Fathimah binti Abdil Malik, Rekor Pertalian Khalifahk

 

            Seorang perempuan yang memiliki pertalian dengan sejumlah Khalifah, bahkan dua belas diantaranya mahram baginya. Dua belas khalifah tersebut adalah, kakeknya yaitu Marwan bin Al hakam, ayahnya yaitu Abdul Malik bin Marwan, suaminya Umar bin Abdul Aziz, dua kakaknya yaitu Walid bin Abdul Malik dan Sulaiman bin Abdul Aziz, dan dua adiknya yaitu, Yazid bin Walid, Hisyam dan Yazid.


            Ayahnya Abdul Malik bin Marwan adalah seorang Khalifah yang shalih, faqih fi diin, dan berhasil mempersatukan kaum muslimin antara Hijaz dengan Iraq yang sempat terpecah. Di masanya bahkan juga terjadi renovasi besar- besaran terhadap tiga masjid suci kaum Muslimin yaitu Masjidil Haram, Masjid Nabawi dan Masjidil Aqsha.

            Fathimah lahir di pusat kekhilafahan yang ketika itu di kota Damaskus, Suriah. Kala kepemimpinan ayahnya, Abdul Aziz yang merupakan paman kandung dari ayahnya diletakkan di Mesir dengan tujuan menghindari adanya perselisihan. Abdul Aziz memiliki putra bernama Umar bin Abdul Aziz. Ketika ayahnya wafat di Mesir maka Umar dibawa ke Madinah untuk diasuh oleh paman jauhnya yaitu Salim bin Abdullah bin Umar bin Khattab, saudara dari pihak ibunya yaitu Ummu Ashim binti Asim bin Umar bin Khattab. Sebagaimana yang kita sering dengar bahwa ibu Umar bin Abdul Aziz adalah keturunan dari putra Umar bin Khattab dengan seorang perempuan penjual susu yang jujur dalam berdagang.

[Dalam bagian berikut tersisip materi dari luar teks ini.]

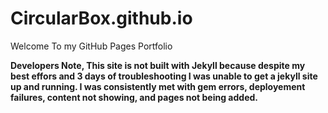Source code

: # CircularBox.github.io

Welcome To my GitHub Pages Portfolio

**Developers Note, This site is not built with Jekyll because despite my best effors and 3 days of troubleshooting I was unable to get a jekyll site up and running. I was consistently met with gem errors, deployement failures, content not showing, and pages not being added.**
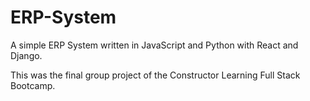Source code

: # ERP-System
A simple ERP System written in JavaScript and Python with React and Django.

This was the final group project of the Constructor Learning Full Stack Bootcamp.
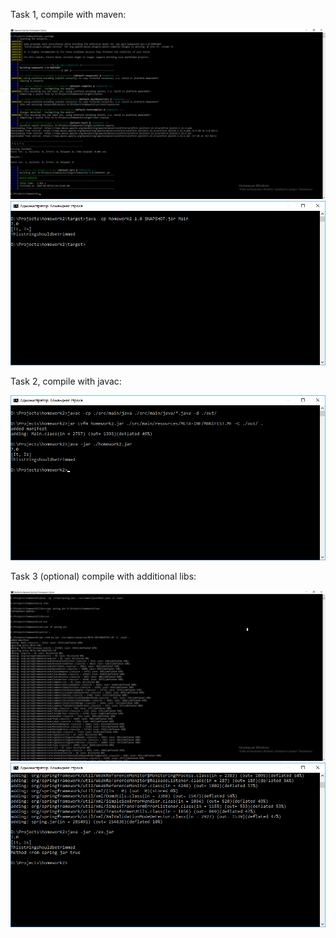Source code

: Task 1, compile with maven:

![alt text](https://github.com/Goncharoff/homework2/blob/master/src/screenshots/mvn/mvn1.png)
![alt text](https://github.com/Goncharoff/homework2/blob/master/src/screenshots/mvn/mvn2.png)

Task 2, compile with javac: 

![alt text](https://github.com/Goncharoff/homework2/blob/master/src/screenshots/javac/javac.png)

Task 3 (optional) compile with additional libs:

![alt text](https://github.com/Goncharoff/homework2/blob/master/src/screenshots/startask/star1.png)
![alt text](https://github.com/Goncharoff/homework2/blob/master/src/screenshots/startask/star2.png)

            Fathimah binti Abdil Malik yang merupakan putri kesayangan ayahnya itu dinikahkan dengan Umar bin Abdul Aziz yang merupakan sepupunya sendiri. Pada awalnya Umar ingin menolak karena ia merasa khawatir akan sikap keluara Fathimah, karena dahulu keluargnya pernah diasingkan oleh keluarga ayah Fathimah. Namun setelah mengetahui bahwa Fathimah adalah sosok yang baik, sholihah, cerdas, dan berakhlak baik, juga cantik, maka ia pun mengambil keputusan untuk menikahinya.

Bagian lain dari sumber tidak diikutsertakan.